To accomplish this, the attacker registers with a Microsoft OAuth application and generates a unique device code, which is then delivered to the victim through a targeted phishing email.

“Victims are directed to a legitimate Microsoft domain (microsoft.com/devicelogin) portal and enter the device code provided by the attacker,” said researchers Jeewan Singh Jalal, Prabhakaran Ravichandhiran, and Anand Bodke. “This action authenticates the victim and issues a valid OAuth access token to the attacker’s application. These tokens are stolen in real time, granting the attacker permanent access to the victim’s Microsoft 365 account and corporate data.”
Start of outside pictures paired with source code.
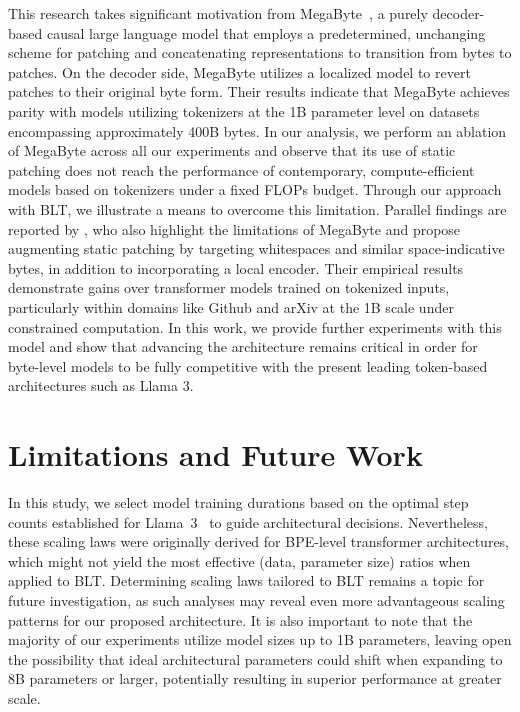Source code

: This research takes significant motivation from MegaByte~\citep{yu2023megabyte}, a purely decoder-based causal large language model that employs a predetermined, unchanging scheme for patching and concatenating representations to transition from bytes to patches. On the decoder side, MegaByte utilizes a localized model to revert patches to their original byte form. Their results indicate that MegaByte achieves parity with models utilizing tokenizers at the 1B parameter level on datasets encompassing approximately 400B bytes. In our analysis, we perform an ablation of MegaByte across all our experiments and observe that its use of static patching does not reach the performance of contemporary, compute-efficient models based on tokenizers under a fixed FLOPs budget. Through our approach with {\textsc BLT}, we illustrate a means to overcome this limitation. Parallel findings are reported by \cite{slagle2024spacebyte}, who also highlight the limitations of MegaByte and propose augmenting static patching by targeting whitespaces and similar space-indicative bytes, in addition to incorporating a local encoder. Their empirical results demonstrate gains over transformer models trained on tokenized inputs, particularly within domains like Github and arXiv at the 1B scale under constrained computation. In this work, we provide further experiments with this model and show that advancing the architecture remains critical in order for byte-level models to be fully competitive with the present leading token-based architectures such as Llama 3.

\section{Limitations and Future Work}

In this study, we select model training durations based on the optimal step counts established for Llama~3~\citep{dubey2024llama} to guide architectural decisions. Nevertheless, these scaling laws were originally derived for BPE-level transformer architectures, which might not yield the most effective (data, parameter size) ratios when applied to {\textsc BLT}. Determining scaling laws tailored to {\textsc BLT} remains a topic for future investigation, as such analyses may reveal even more advantageous scaling patterns for our proposed architecture. It is also important to note that the majority of our experiments utilize model sizes up to 1B parameters, leaving open the possibility that ideal architectural parameters could shift when expanding to 8B parameters or larger, potentially resulting in superior performance at greater scale.

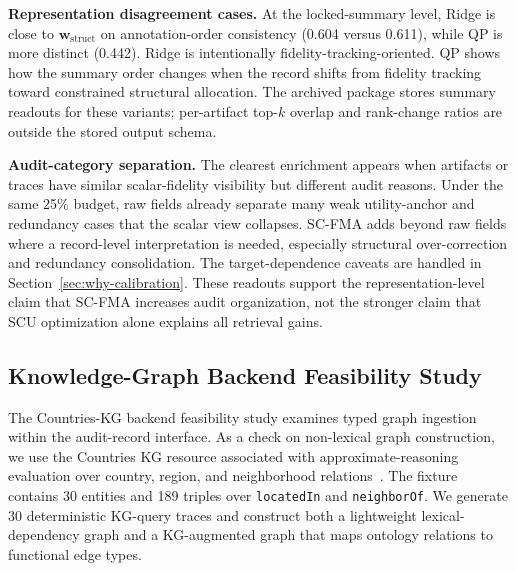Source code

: \documentclass[pdflatex,sn-mathphys-num,iicol]{sn-jnl}
\newcommand{\wstruct}{\ensuremath{\mathbf{w}_{\mathrm{struct}}}}
\begin{document}
\textbf{Representation disagreement cases.} At the locked-summary level, Ridge is close to \wstruct{} on annotation-order consistency (0.604 versus 0.611), while QP is more distinct (0.442). Ridge is intentionally fidelity-tracking-oriented. QP shows how the summary order changes when the record shifts from fidelity tracking toward constrained structural allocation. The archived package stores summary readouts for these variants; per-artifact top-$k$ overlap and rank-change ratios are outside the stored output schema.

\textbf{Audit-category separation.} The clearest enrichment appears when artifacts or traces have similar scalar-fidelity visibility but different audit reasons. Under the same 25\% budget, raw fields already separate many weak utility-anchor and redundancy cases that the scalar view collapses. SC-FMA adds beyond raw fields where a record-level interpretation is needed, especially structural over-correction and redundancy consolidation. The target-dependence caveats are handled in Section~\ref{sec:why-calibration}. These readouts support the representation-level claim that SC-FMA increases audit organization, not the stronger claim that SCU optimization alone explains all retrieval gains.

\subsection{Knowledge-Graph Backend Feasibility Study}
\label{sec:kg-pilot}

The Countries-KG backend feasibility study examines typed graph ingestion within the audit-record interface. As a check on non-lexical graph construction, we use the Countries KG resource associated with approximate-reasoning evaluation over country, region, and neighborhood relations~\cite{bouchard2015approximate}. The fixture contains 30 entities and 189 triples over \texttt{locatedIn} and \texttt{neighborOf}. We generate 30 deterministic KG-query traces and construct both a lightweight lexical-dependency graph and a KG-augmented graph that maps ontology relations to functional edge types.
\end{document}
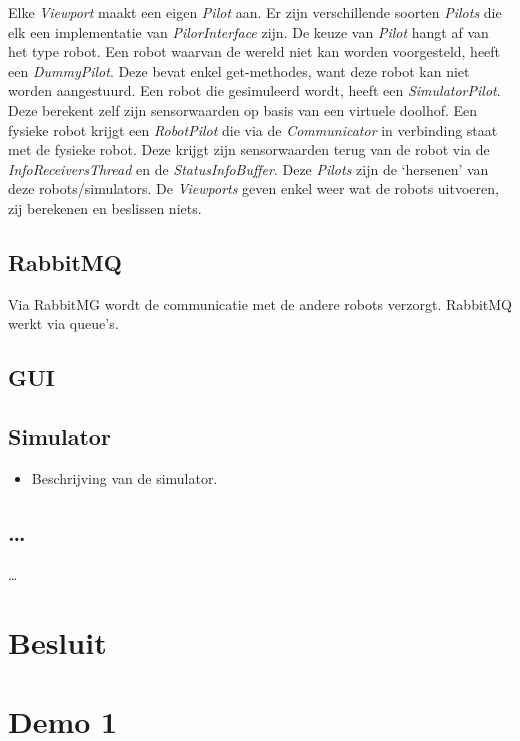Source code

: \documentclass[tt1]{penoverslag}
\begin{document}
Elke \textit{Viewport} maakt een eigen \textit{Pilot} aan. Er zijn verschillende soorten \textit{Pilots} die elk een implementatie van \textit{PilorInterface} zijn. De keuze van \textit{Pilot} hangt af van het type robot. Een robot waarvan de wereld niet kan worden voorgesteld, heeft een \textit{DummyPilot}. Deze bevat enkel get-methodes, want deze robot kan niet worden aangestuurd. Een robot die gesimuleerd wordt, heeft een \textit{SimulatorPilot}. Deze berekent zelf zijn sensorwaarden op basis van een virtuele doolhof. Een fysieke robot krijgt een \textit{RobotPilot} die via de \textit{Communicator} in verbinding staat met de fysieke robot. Deze krijgt zijn sensorwaarden terug van de robot via de \textit{InfoReceiversThread} en de \textit{StatusInfoBuffer}. Deze \textit{Pilots} zijn de `hersenen' van deze robots/simulators. De \textit{Viewports} geven enkel weer wat de robots uitvoeren, zij berekenen en beslissen niets.

\subsection{RabbitMQ}
\label{secc:RabbMQ}
Via RabbitMG wordt de communicatie met de andere robots verzorgt. RabbitMQ werkt via queue's. %

\subsection{GUI}


\subsection{Simulator}
\begin{itemize}
\item Beschrijving van de simulator.
\end{itemize}



\subsection{\ldots}
\ldots


\section{Besluit}



\newpage
\makeappendix

\section{Demo 1}
\end{document}
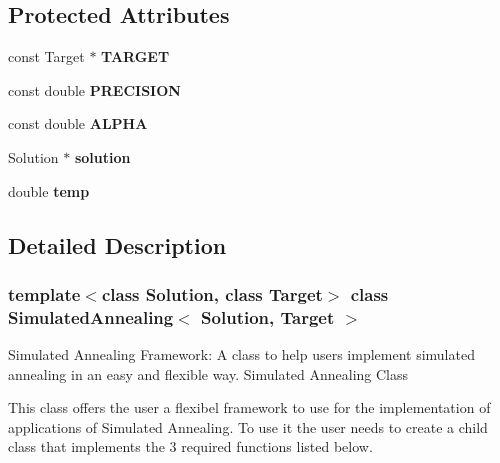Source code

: \subsection*{Protected Attributes}
\begin{DoxyCompactItemize}
\item 
\hypertarget{class_simulated_annealing_a3a99f59868ff266a911878145366e8f4}{
const Target $\ast$ {\bfseries TARGET}}
\label{class_simulated_annealing_a3a99f59868ff266a911878145366e8f4}

\item 
\hypertarget{class_simulated_annealing_aaab6fccd2041ded2a46977c660422028}{
const double {\bfseries PRECISION}}
\label{class_simulated_annealing_aaab6fccd2041ded2a46977c660422028}

\item 
\hypertarget{class_simulated_annealing_aaf095d1d6ccbd087cdc57db55c373757}{
const double {\bfseries ALPHA}}
\label{class_simulated_annealing_aaf095d1d6ccbd087cdc57db55c373757}

\item 
\hypertarget{class_simulated_annealing_a596a28b06c9975726d7838ee78cd1057}{
Solution $\ast$ {\bfseries solution}}
\label{class_simulated_annealing_a596a28b06c9975726d7838ee78cd1057}

\item 
\hypertarget{class_simulated_annealing_ae9d10c485a87ba97ffbc36351c1a762b}{
double {\bfseries temp}}
\label{class_simulated_annealing_ae9d10c485a87ba97ffbc36351c1a762b}

\end{DoxyCompactItemize}


\subsection{Detailed Description}
\subsubsection*{template$<$class Solution, class Target$>$ class SimulatedAnnealing$<$ Solution, Target $>$}

Simulated Annealing Framework: A class to help users implement simulated annealing in an easy and flexible way. Simulated Annealing Class

This class offers the user a flexibel framework to use for the implementation of applications of Simulated Annealing. To use it the user needs to create a child class that implements the 3 required functions listed below.

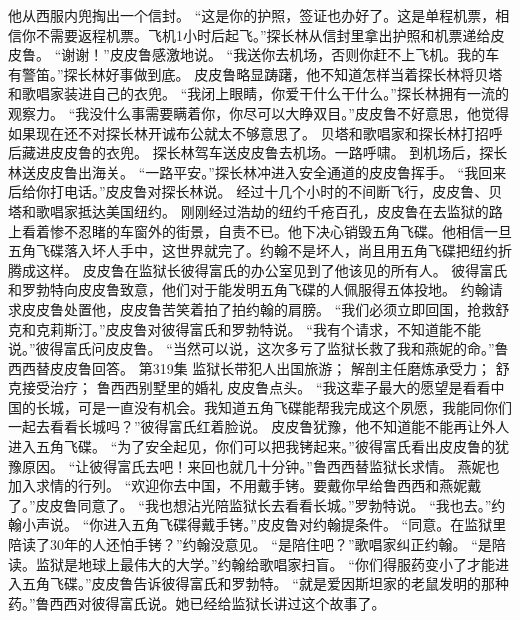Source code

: \documentclass[a4paper,12pt,UTF8,twoside]{ctexbook}
\begin{document}
        他从西服内兜掏出一个信封。  
        “这是你的护照，签证也办好了。这是单程机票，相信你不需要返程机票。飞机1小时后起飞。”探长林从信封里拿出护照和机票递给皮皮鲁。  
        “谢谢！”皮皮鲁感激地说。  
        “我送你去机场，否则你赶不上飞机。我的车有警笛。”探长林好事做到底。  
        皮皮鲁略显踌躇，他不知道怎样当着探长林将贝塔和歌唱家装进自己的衣兜。  
        “我闭上眼睛，你爱干什么干什么。”探长林拥有一流的观察力。  
        “我没什么事需要瞒着你，你尽可以大睁双目。”皮皮鲁不好意思，他觉得如果现在还不对探长林开诚布公就太不够意思了。  
        贝塔和歌唱家和探长林打招呼后藏进皮皮鲁的衣兜。  
        探长林驾车送皮皮鲁去机场。一路呼啸。  
        到机场后，探长林送皮皮鲁出海关。  
        “一路平安。”探长林冲进入安全通道的皮皮鲁挥手。  
        “我回来后给你打电话。”皮皮鲁对探长林说。  
        经过十几个小时的不间断飞行，皮皮鲁、贝塔和歌唱家抵达美国纽约。  
        刚刚经过浩劫的纽约千疮百孔，皮皮鲁在去监狱的路上看着惨不忍睹的车窗外的街景，自责不已。他下决心销毁五角飞碟。他相信一旦五角飞碟落入坏人手中，这世界就完了。约翰不是坏人，尚且用五角飞碟把纽约折腾成这样。  
        皮皮鲁在监狱长彼得富氏的办公室见到了他该见的所有人。  
        彼得富氏和罗勃特向皮皮鲁致意，他们对于能发明五角飞碟的人佩服得五体投地。  
        约翰请求皮皮鲁处置他，皮皮鲁苦笑着拍了拍约翰的肩膀。  
        “我们必须立即回国，抢救舒克和克莉斯汀。”皮皮鲁对彼得富氏和罗勃特说。  
        “我有个请求，不知道能不能说。”彼得富氏问皮皮鲁。  
        “当然可以说，这次多亏了监狱长救了我和燕妮的命。”鲁西西替皮皮鲁回答。          第319集  
        监狱长带犯人出国旅游；  
        解剖主任磨炼承受力；  
        舒克接受治疗；  
        鲁西西别墅里的婚礼    
        皮皮鲁点头。  
        “我这辈子最大的愿望是看看中国的长城，可是一直没有机会。我知道五角飞碟能帮我完成这个夙愿，我能同你们一起去看看长城吗？”彼得富氏红着脸说。  
        皮皮鲁犹豫，他不知道能不能再让外人进入五角飞碟。  
        “为了安全起见，你们可以把我铐起来。”彼得富氏看出皮皮鲁的犹豫原因。  
        “让彼得富氏去吧！来回也就几十分钟。”鲁西西替监狱长求情。 
        燕妮也加入求情的行列。  
        “欢迎你去中国，不用戴手铐。要戴你早给鲁西西和燕妮戴了。”皮皮鲁同意了。  
        “我也想沾光陪监狱长去看看长城。”罗勃特说。  
        “我也去。”约翰小声说。  
        “你进入五角飞碟得戴手铐。”皮皮鲁对约翰提条件。  
        “同意。在监狱里陪读了30年的人还怕手铐？”约翰没意见。  
        “是陪住吧？”歌唱家纠正约翰。  
        “是陪读。监狱是地球上最伟大的大学。”约翰给歌唱家扫盲。  
        “你们得服药变小了才能进入五角飞碟。”皮皮鲁告诉彼得富氏和罗勃特。  
        “就是爱因斯坦家的老鼠发明的那种药。”鲁西西对彼得富氏说。她已经给监狱长讲过这个故事了。  
\end{document}
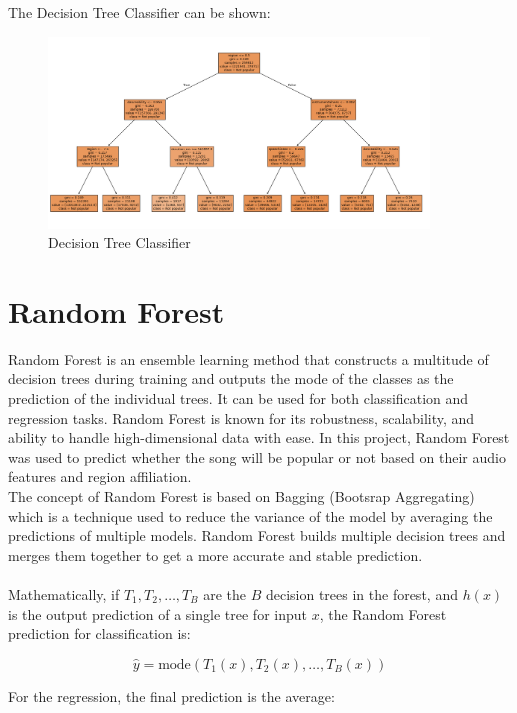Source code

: \newpage
The Decision Tree Classifier can be shown:

\begin{figure}[H] 
    \centering 
    \includegraphics[width=0.9\textwidth]{media/decision_tree.png}
    \caption{Decision Tree Classifier}
    \label{fig:decision_tree}
\end{figure}



\section{Random Forest}
Random Forest is an ensemble learning method that constructs a multitude of decision trees during
training and outputs the mode of the classes as the prediction of the individual trees. It can be used for both classification and regression
tasks. Random Forest
is known for its robustness, scalability, and ability to handle high-dimensional data with ease.
In this project, Random Forest was used to predict whether the song will be popular or not based on their audio
features and region affiliation. \\
The concept of Random Forest is based on Bagging (Bootsrap Aggregating) which is a technique used to reduce the variance of the model
by averaging the predictions of multiple models. Random Forest builds multiple decision trees and merges them together to get a more
accurate and stable prediction.
\\
\\
Mathematically, if \( T_1, T_2, \dots, T_B \) are the \( B \) decision trees in the forest, and \( h(x) \) is the output prediction of a single tree for input \( x \), the Random Forest prediction for classification is:

\[
\hat{y} = \text{mode} \left( T_1(x), T_2(x), \dots, T_B(x) \right)
\]

For the regression, the final prediction is the average:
In recent months, phishing campaigns have also targeted financial institutions, particularly US-based banks and credit unions, to harvest credentials. The campaign is said to have taken place in two distinct phases: an initial wave beginning in late June 2025, and a series of more sophisticated attacks beginning in mid-November 2025.

“Actors have started registering. [.]Ko[.]com domains disguise financial institution websites and impersonate real financial institutions,” said BlueVoyant researchers Shira Reuveny and Joshua Green. [.]Ko[.]The com domain serves as the first entry point in a sophisticated multi-stage chain. ”

This domain is designed to load a malicious Cloudflare CAPTCHA page imitating the targeted institution when accessed through a clickable link in a phishing email. CAPTCHA does not work and there is an intentional delay before the Base64 encoded script redirects the user to the credential capture page.

To avoid detection and prevent automated scanners from flagging malicious content, [.]Ko[.]com domain triggers a malformed redirect to “www”.[.]This is the URL of “www”.

“Adversaries’ deployment of more sophisticated multi-layer evasion chains that incorporate referrer validation, cookie-based access controls, intentional delays, and code obfuscation effectively create a more resilient infrastructure that creates barriers to automated security tools and manual analysis,” BlueVoyant said.